The Tropics in New York

Bananas ripe and green, and ginger-root,

      Cocoa in pods and alligator pears,

And tangerines and mangoes and grape fruit,

      Fit for the highest prize at parish fairs,

Set in the window, bringing memories

      Of fruit-trees laden by low-singing rills,

And dewy dawns, and mystical blue skies

      In benediction over nun-like hills.

My eyes grew dim, and I could no more gaze;

      A wave of longing through my body swept,

And, hungry for the old, familiar ways,

      I turned aside and bowed my head and wept.

America

Although she feeds me bread of bitterness,

And sinks into my throat her tiger’s tooth,

Stealing my breath of life, I will confess

I love this cultured hell that tests my youth.

Her vigor flows like tides into my blood,

Giving me strength erect against her hate,

Her bigness sweeps my being like a flood.

Yet, as a rebel fronts a king in state,

I stand within her walls with not a shred

Of terror, malice, not a word of jeer.

Darkly I gaze into the days ahead,

And see her might and granite wonders there,

Beneath the touch of Time’s unerring hand,

Like priceless treasures sinking in the sand.

Africa

The sun sought thy dim bed and brought forth light,
The sciences were sucklings at thy breast;
When all the world was young in pregnant night
Thy slaves toiled at thy monumental best.
Thou ancient treasure-land, thou modern prize,
New peoples marvel at thy pyramids!
The years roll on, thy sphinx of riddle eyes
Watches the mad world with immobile lids.
The Hebrews humbled them at Pharaoh’s name.
Cradle of Power!
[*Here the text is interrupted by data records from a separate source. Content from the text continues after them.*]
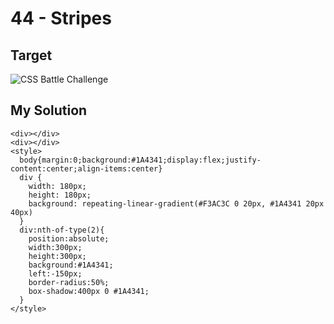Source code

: # 44 - Stripes

## Target

![CSS Battle Challenge](https://cssbattle.dev/targets/44.png)

## My Solution

```
<div></div>
<div></div>
<style>
  body{margin:0;background:#1A4341;display:flex;justify-content:center;align-items:center}
  div {
    width: 180px;
    height: 180px;
    background: repeating-linear-gradient(#F3AC3C 0 20px, #1A4341 20px 40px)
  }
  div:nth-of-type(2){
    position:absolute;
    width:300px;
    height:300px;
    background:#1A4341;
    left:-150px;
    border-radius:50%;
    box-shadow:400px 0 #1A4341;
  }
</style>
```
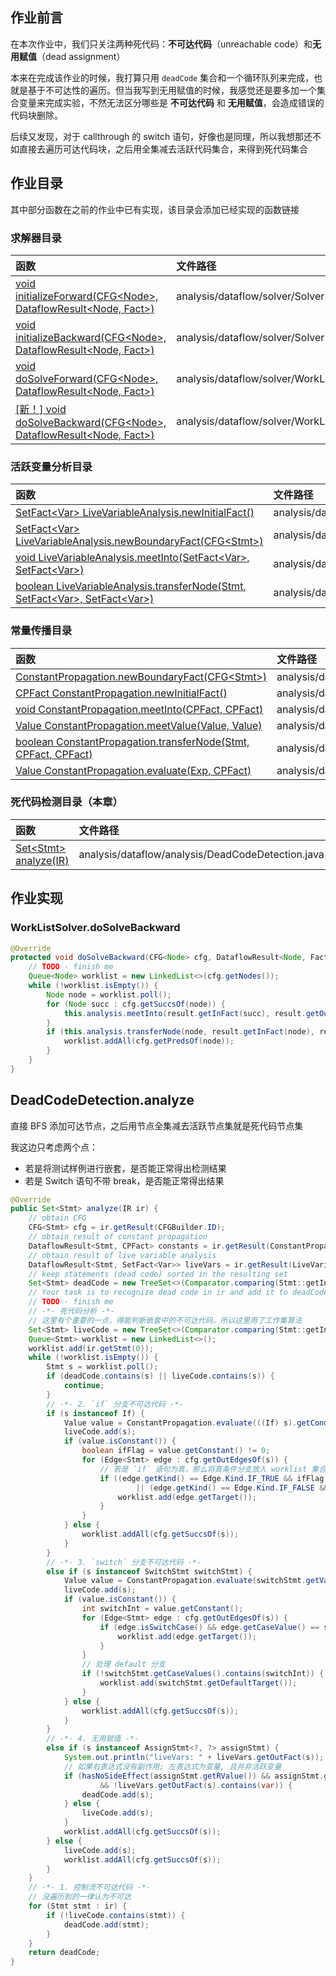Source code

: ## 作业前言

在本次作业中，我们只关注两种死代码：**不可达代码**（unreachable code）和**无用赋值**（dead assignment）

本来在完成该作业的时候，我打算只用 `deadCode` 集合和一个循环队列来完成，也就是基于不可达性的遍历。但当我写到无用赋值的时候，我感觉还是要多加一个集合变量来完成实验，不然无法区分哪些是 **不可达代码** 和 **无用赋值**，会造成错误的代码块删除。

后续又发现，对于 callthrough 的 switch 语句，好像也是同理，所以我想那还不如直接去遍历可达代码块，之后用全集减去活跃代码集合，来得到死代码集合

## 作业目录

其中部分函数在之前的作业中已有实现，该目录会添加已经实现的函数链接

### 求解器目录

| 函数                                                                                                             | 文件路径                                         |
| :------------------------------------------------------------------------------------------------------------- | :------------------------------------------- |
| [void initializeForward(CFG\<Node\>, DataflowResult\<Node, Fact\>)](../A1/README.md#solverinitializeforward)   | analysis/dataflow/solver/Solver.java         |
| [void initializeBackward(CFG\<Node\>, DataflowResult\<Node, Fact\>)](../A1/README.md#solverinitializebackward) | analysis/dataflow/solver/Solver.java         |
| [void doSolveForward(CFG\<Node\>, DataflowResult\<Node, Fact\>)](../A2/README.md#worklistsolver工作集算法)          | analysis/dataflow/solver/WorkListSolver.java |
| [\[新！\] void doSolveBackward(CFG\<Node\>, DataflowResult\<Node, Fact\>)](#worklistsolverdosolvebackward)       | analysis/dataflow/solver/WorkListSolver.java |

### 活跃变量分析目录

| 函数                                                                                                                                  | 文件路径                                                 |
| :---------------------------------------------------------------------------------------------------------------------------------- | :--------------------------------------------------- |
| [SetFact\<Var\> LiveVariableAnalysis.newInitialFact()](../A1/README.md#livevariableanalysisnewinitialfact)                          | analysis/dataflow/analysis/LiveVariableAnalysis.java |
| [SetFact\<Var\> LiveVariableAnalysis.newBoundaryFact(CFG\<Stmt\>)](../A1/README.md#livevariableanalysisnewboundaryfact)             | analysis/dataflow/analysis/LiveVariableAnalysis.java |
| [void LiveVariableAnalysis.meetInto(SetFact\<Var\>, SetFact\<Var\>)](../A1/README.md#livevariableanalysismeetinto)                  | analysis/dataflow/analysis/LiveVariableAnalysis.java |
| [boolean LiveVariableAnalysis.transferNode(Stmt, SetFact\<Var\>, SetFact\<Var\>)](../A1/README.md#livevariableanalysistransfernode) | analysis/dataflow/analysis/LiveVariableAnalysis.java |

### 常量传播目录

| 函数                                                                                                                | 文件路径                                                          |
| :---------------------------------------------------------------------------------------------------------------- | :------------------------------------------------------------ |
| [ConstantPropagation.newBoundaryFact(CFG\<Stmt\>)](../A2/README.md#constantpropagationnewboundaryfact)            | analysis/dataflow/analysis/constprop/ConstantPropagation.java |
| [CPFact ConstantPropagation.newInitialFact()](../A2/README.md#constantpropagationnewinitialfact)                  | analysis/dataflow/analysis/constprop/ConstantPropagation.java |
| [void ConstantPropagation.meetInto\(CPFact, CPFact\)](../A2/README.md#constantpropagationmeetinto)                | analysis/dataflow/analysis/constprop/ConstantPropagation.java |
| [Value ConstantPropagation.meetValue\(Value, Value\)](../A2/README.md#constantpropagationmeetvalue)               | analysis/dataflow/analysis/constprop/ConstantPropagation.java |
| [boolean ConstantPropagation.transferNode(Stmt, CPFact, CPFact)](../A2/README.md#constantpropagationtransfernode) | analysis/dataflow/analysis/constprop/ConstantPropagation.java |
| [Value ConstantPropagation.evaluate(Exp, CPFact)](../A2/README.md#constantpropagationevaluate)                    | analysis/dataflow/analysis/constprop/ConstantPropagation.java |

### 死代码检测目录（本章）

| 函数                                                   | 文件路径                                              |
| :--------------------------------------------------- | :------------------------------------------------ |
| [Set\<Stmt\> analyze(IR)](#deadcodedetectionanalyze) | analysis/dataflow/analysis/DeadCodeDetection.java |

## 作业实现

### WorkListSolver.doSolveBackward

```java
@Override
protected void doSolveBackward(CFG<Node> cfg, DataflowResult<Node, Fact> result) {
    // TODO - finish me
    Queue<Node> worklist = new LinkedList<>(cfg.getNodes());
    while (!worklist.isEmpty()) {
        Node node = worklist.poll();
        for (Node succ : cfg.getSuccsOf(node)) {
            this.analysis.meetInto(result.getInFact(succ), result.getOutFact(node));
        }
        if (this.analysis.transferNode(node, result.getInFact(node), result.getOutFact(node))) {
            worklist.addAll(cfg.getPredsOf(node));
        }
    }
}
```

## DeadCodeDetection.analyze

直接 BFS 添加可达节点，之后用节点全集减去活跃节点集就是死代码节点集

我这边只考虑两个点：

- 若是将测试样例进行嵌套，是否能正常得出检测结果
- 若是 Switch 语句不带 break，是否能正常得出结果

```java
@Override
public Set<Stmt> analyze(IR ir) {
    // obtain CFG
    CFG<Stmt> cfg = ir.getResult(CFGBuilder.ID);
    // obtain result of constant propagation
    DataflowResult<Stmt, CPFact> constants = ir.getResult(ConstantPropagation.ID);
    // obtain result of live variable analysis
    DataflowResult<Stmt, SetFact<Var>> liveVars = ir.getResult(LiveVariableAnalysis.ID);
    // keep statements (dead code) sorted in the resulting set
    Set<Stmt> deadCode = new TreeSet<>(Comparator.comparing(Stmt::getIndex));
    // Your task is to recognize dead code in ir and add it to deadCode
    // TODO - finish me
    // -*- 死代码分析 -*-
    // 这里有个重要的一点，得能判断嵌套中的不可达代码，所以这里用了工作集算法
    Set<Stmt> liveCode = new TreeSet<>(Comparator.comparing(Stmt::getIndex));
    Queue<Stmt> worklist = new LinkedList<>();
    worklist.add(ir.getStmt(0));
    while (!worklist.isEmpty()) {
        Stmt s = worklist.poll();
        if (deadCode.contains(s) || liveCode.contains(s)) {
            continue;
        }
        // -*- 2. `if` 分支不可达代码 -*-
        if (s instanceof If) {
            Value value = ConstantPropagation.evaluate(((If) s).getCondition(), constants.getInFact(s));
            liveCode.add(s);
            if (value.isConstant()) {
                boolean ifFlag = value.getConstant() != 0;
                for (Edge<Stmt> edge : cfg.getOutEdgesOf(s)) {
                    // 若是 `if` 语句为真，那么将真条件分支放入 worklist 集合中，反之同理
                    if ((edge.getKind() == Edge.Kind.IF_TRUE && ifFlag)
                            || (edge.getKind() == Edge.Kind.IF_FALSE && !ifFlag)) {
                        worklist.add(edge.getTarget());
                    }
                }
            } else {
                worklist.addAll(cfg.getSuccsOf(s));
            }
        }
        // -*- 3. `switch` 分支不可达代码 -*-
        else if (s instanceof SwitchStmt switchStmt) {
            Value value = ConstantPropagation.evaluate(switchStmt.getVar(), constants.getInFact(s));
            liveCode.add(s);
            if (value.isConstant()) {
                int switchInt = value.getConstant();
                for (Edge<Stmt> edge : cfg.getOutEdgesOf(s)) {
                    if (edge.isSwitchCase() && edge.getCaseValue() == switchInt) {
                        worklist.add(edge.getTarget());
                    }
                }
                // 处理 default 分支
                if (!switchStmt.getCaseValues().contains(switchInt)) {
                    worklist.add(switchStmt.getDefaultTarget());
                }
            } else {
                worklist.addAll(cfg.getSuccsOf(s));
            }
        }
        // -*- 4. 无用赋值 -*-
        else if (s instanceof AssignStmt<?, ?> assignStmt) {
            System.out.println("liveVars: " + liveVars.getOutFact(s));
            // 如果右表达式没有副作用; 左表达式为变量, 且并非活跃变量
            if (hasNoSideEffect(assignStmt.getRValue()) && assignStmt.getLValue() instanceof Var var
                    && !liveVars.getOutFact(s).contains(var)) {
                deadCode.add(s);
            } else {
                liveCode.add(s);
            }
            worklist.addAll(cfg.getSuccsOf(s));
        } else {
            liveCode.add(s);
            worklist.addAll(cfg.getSuccsOf(s));
        }
    }
    // -*- 1. 控制流不可达代码 -*-
    // 没遍历到的一律认为不可达
    for (Stmt stmt : ir) {
        if (!liveCode.contains(stmt)) {
            deadCode.add(stmt);
        }
    }
    return deadCode;
}
```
Yet all things were in vain!
Honor and Glory, Arrogance and Fame!
They went. The darkness swallowed thee again.
Thou art the harlot, now thy time is done,
Of all the mighty nations of the sun.

If We Must Die

If we must die, let it not be like hogs

Hunted and penned in an inglorious spot,

While round us bark the mad and hungry dogs,

Making their mock at our accursèd lot.

If we must die, O let us nobly die,

So that our precious blood may not be shed

In vain; then even the monsters we defy

Shall be constrained to honor us though dead!
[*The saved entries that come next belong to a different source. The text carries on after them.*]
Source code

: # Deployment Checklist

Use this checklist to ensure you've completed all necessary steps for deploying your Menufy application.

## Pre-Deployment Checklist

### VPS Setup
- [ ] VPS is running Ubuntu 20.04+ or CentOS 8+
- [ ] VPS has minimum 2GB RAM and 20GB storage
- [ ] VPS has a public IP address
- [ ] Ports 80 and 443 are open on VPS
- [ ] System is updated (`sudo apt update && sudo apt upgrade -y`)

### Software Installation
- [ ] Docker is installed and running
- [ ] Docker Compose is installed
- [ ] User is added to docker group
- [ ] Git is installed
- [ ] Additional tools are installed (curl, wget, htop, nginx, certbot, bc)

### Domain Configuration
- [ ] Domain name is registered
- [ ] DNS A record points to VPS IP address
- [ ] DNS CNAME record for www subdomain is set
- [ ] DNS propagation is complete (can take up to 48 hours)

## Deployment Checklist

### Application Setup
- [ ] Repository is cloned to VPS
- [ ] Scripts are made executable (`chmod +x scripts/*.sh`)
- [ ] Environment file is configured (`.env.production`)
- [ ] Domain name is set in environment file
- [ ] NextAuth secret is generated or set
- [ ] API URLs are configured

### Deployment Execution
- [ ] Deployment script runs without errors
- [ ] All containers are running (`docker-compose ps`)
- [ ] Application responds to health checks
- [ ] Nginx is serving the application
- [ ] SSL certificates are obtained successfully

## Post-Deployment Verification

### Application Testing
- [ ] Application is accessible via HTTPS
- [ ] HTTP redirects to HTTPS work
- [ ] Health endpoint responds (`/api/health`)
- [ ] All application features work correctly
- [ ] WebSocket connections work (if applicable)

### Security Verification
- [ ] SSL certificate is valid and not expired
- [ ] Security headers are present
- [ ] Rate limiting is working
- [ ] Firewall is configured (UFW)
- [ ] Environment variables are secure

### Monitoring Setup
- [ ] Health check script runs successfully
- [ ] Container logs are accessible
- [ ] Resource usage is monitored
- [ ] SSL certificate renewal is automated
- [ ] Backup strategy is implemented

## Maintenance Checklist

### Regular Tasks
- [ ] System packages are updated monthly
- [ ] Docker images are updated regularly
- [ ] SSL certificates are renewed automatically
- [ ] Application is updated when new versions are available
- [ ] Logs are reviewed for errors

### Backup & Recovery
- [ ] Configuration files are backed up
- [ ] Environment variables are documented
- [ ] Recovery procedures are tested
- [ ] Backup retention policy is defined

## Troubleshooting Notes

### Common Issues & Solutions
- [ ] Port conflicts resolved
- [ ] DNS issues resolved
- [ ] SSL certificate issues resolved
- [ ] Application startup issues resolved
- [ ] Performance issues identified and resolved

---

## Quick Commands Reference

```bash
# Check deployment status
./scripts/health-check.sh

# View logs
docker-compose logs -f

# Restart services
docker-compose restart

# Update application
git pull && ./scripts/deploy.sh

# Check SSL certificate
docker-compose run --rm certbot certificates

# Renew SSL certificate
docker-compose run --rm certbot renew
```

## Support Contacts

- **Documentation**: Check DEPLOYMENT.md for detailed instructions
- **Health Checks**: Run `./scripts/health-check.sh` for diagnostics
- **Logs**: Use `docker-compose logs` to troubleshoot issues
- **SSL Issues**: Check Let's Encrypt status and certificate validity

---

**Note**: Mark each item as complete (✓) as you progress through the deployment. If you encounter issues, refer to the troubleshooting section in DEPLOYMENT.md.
O kinsmen! we must meet the common foe!

Though far outnumbered let us show us brave,

And for their thousand blows deal one death-blow!

What though before us lies the open grave?
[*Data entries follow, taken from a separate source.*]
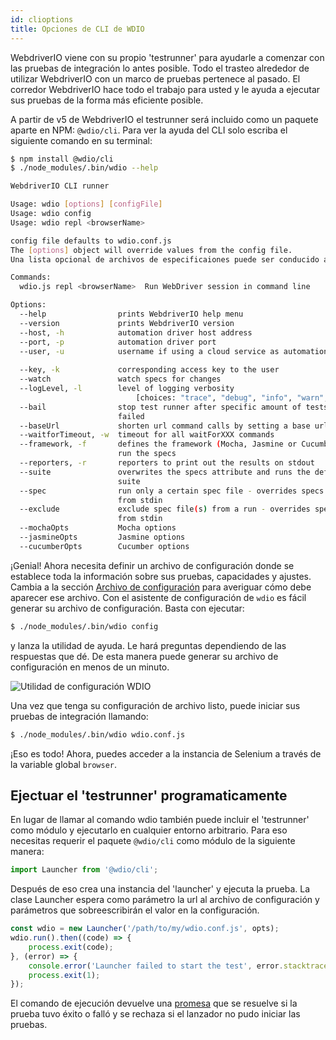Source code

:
 ```yaml
---
id: clioptions
title: Opciones de CLI de WDIO
---
```

WebdriverIO viene con su propio 'testrunner' para ayudarle a comenzar con las pruebas de integración lo antes posible. Todo el trasteo alrededor de utilizar WebdriverIO con un marco de pruebas pertenece al pasado. El corredor WebdriverIO hace todo el trabajo para usted y le ayuda a ejecutar sus pruebas de la forma más eficiente posible.

A partir de v5 de WebdriverIO el testrunner será incluido como un paquete aparte en NPM: `@wdio/cli`. Para ver la ayuda del CLI solo escriba el siguiente comando en su terminal:

```sh
$ npm install @wdio/cli
$ ./node_modules/.bin/wdio --help

WebdriverIO CLI runner

Usage: wdio [options] [configFile]
Usage: wdio config
Usage: wdio repl <browserName>

config file defaults to wdio.conf.js
The [options] object will override values from the config file.
Una lista opcional de archivos de especificaiones puede ser conducido a wdio y anula especificaciones ya configuradas

Commands:
  wdio.js repl <browserName>  Run WebDriver session in command line

Options:
  --help                prints WebdriverIO help menu                   [boolean]
  --version             prints WebdriverIO version                     [boolean]
  --host, -h            automation driver host address                  [string]
  --port, -p            automation driver port                          [number]
  --user, -u            username if using a cloud service as automation backend
                                                                        [string]
  --key, -k             corresponding access key to the user            [string]
  --watch               watch specs for changes                        [boolean]
  --logLevel, -l        level of logging verbosity
                            [choices: "trace", "debug", "info", "warn", "error"]
  --bail                stop test runner after specific amount of tests have
                        failed                                          [number]
  --baseUrl             shorten url command calls by setting a base url [string]
  --waitforTimeout, -w  timeout for all waitForXXX commands             [number]
  --framework, -f       defines the framework (Mocha, Jasmine or Cucumber) to
                        run the specs                                   [string]
  --reporters, -r       reporters to print out the results on stdout     [array]
  --suite               overwrites the specs attribute and runs the defined
                        suite                                            [array]
  --spec                run only a certain spec file - overrides specs piped
                        from stdin                                       [array]
  --exclude             exclude spec file(s) from a run - overrides specs piped
                        from stdin                                       [array]
  --mochaOpts           Mocha options
  --jasmineOpts         Jasmine options
  --cucumberOpts        Cucumber options
```

¡Genial! Ahora necesita definir un archivo de configuración donde se establece toda la información sobre sus pruebas, capacidades y ajustes. Cambia a la sección [Archivo de configuración](ConfigurationFile.md) para averiguar cómo debe aparecer ese archivo. Con el asistente de configuración de `wdio` es fácil generar su archivo de configuración. Basta con ejecutar:

```sh
$ ./node_modules/.bin/wdio config
```

y lanza la utilidad de ayuda. Le hará preguntas dependiendo de las respuestas que dé. De esta manera puede generar su archivo de configuración en menos de un minuto.

![Utilidad de configuración WDIO](/img/config-utility.gif)

Una vez que tenga su configuración de archivo listo, puede iniciar sus pruebas de integración llamando:

```sh
$ ./node_modules/.bin/wdio wdio.conf.js
```

¡Eso es todo! Ahora, puedes acceder a la instancia de Selenium a través de la variable global `browser`.

## Ejectuar el 'testrunner' programaticamente

En lugar de llamar al comando wdio también puede incluir el 'testrunner' como módulo y ejecutarlo en cualquier entorno arbitrario. Para eso necesitas requerir el paquete `@wdio/cli` como módulo de la siguiente manera:

```js
import Launcher from '@wdio/cli';
```

Después de eso crea una instancia del 'launcher' y ejecuta la prueba. La clase Launcher espera como parámetro la url al archivo de configuración y parámetros que sobreescribirán el valor en la configuración.

```js
const wdio = new Launcher('/path/to/my/wdio.conf.js', opts);
wdio.run().then((code) => {
    process.exit(code);
}, (error) => {
    console.error('Launcher failed to start the test', error.stacktrace);
    process.exit(1);
});
```

El comando de ejecución devuelve una [promesa](https://developer.mozilla.org/es/docs/Web/JavaScript/Reference/Global_Objects/Promise) que se resuelve si la prueba tuvo éxito o falló y se rechaza si el lanzador no pudo iniciar las pruebas.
Like men we’ll face the murderous, cowardly pack,

Pressed to the wall, dying, but fighting back!

Harlem Shadows

I hear the halting footsteps of a lass

In Negro Harlem when the night lets fall

Its veil. I see the shapes of girls who pass

To bend and barter at desire's call.

Ah, little dark girls who in slippered feet

Go prowling through the night from street to street!

Through the long night until the silver break

Of day the little gray feet know no rest;

Through the lone night until the last snow-flake

Has dropped from heaven upon the earth's white breast,

The dusky, half-clad girls of tired feet

Are trudging, thinly shod, from street to street.

Ah, stern harsh world, that in the wretched way

Of poverty, dishonor and disgrace,

Has pushed the timid little feet of clay,

The sacred brown feet of my fallen race!

Ah, heart of me, the weary, weary feet

In Harlem wandering from street to street.

The Harlem Dancer

Applauding youths laughed with young prostitutes
And watched her perfect, half-clothed body sway;
Her voice was like the sound of blended flutes
Blown by black players upon a picnic day.
She sang and danced on gracefully and calm,
The light gauze hanging loose about her form;
To me she seemed a proudly-swaying palm
Grown lovelier for passing through a storm.
Upon her swarthy neck black shiny curls
Luxuriant fell; and tossing coins in praise,
The wine-flushed, bold-eyed boys, and even the girls,
Devoured her shape with eager, passionate gaze;
But looking at her falsely-smiling face,
I knew her self was not in that strange place.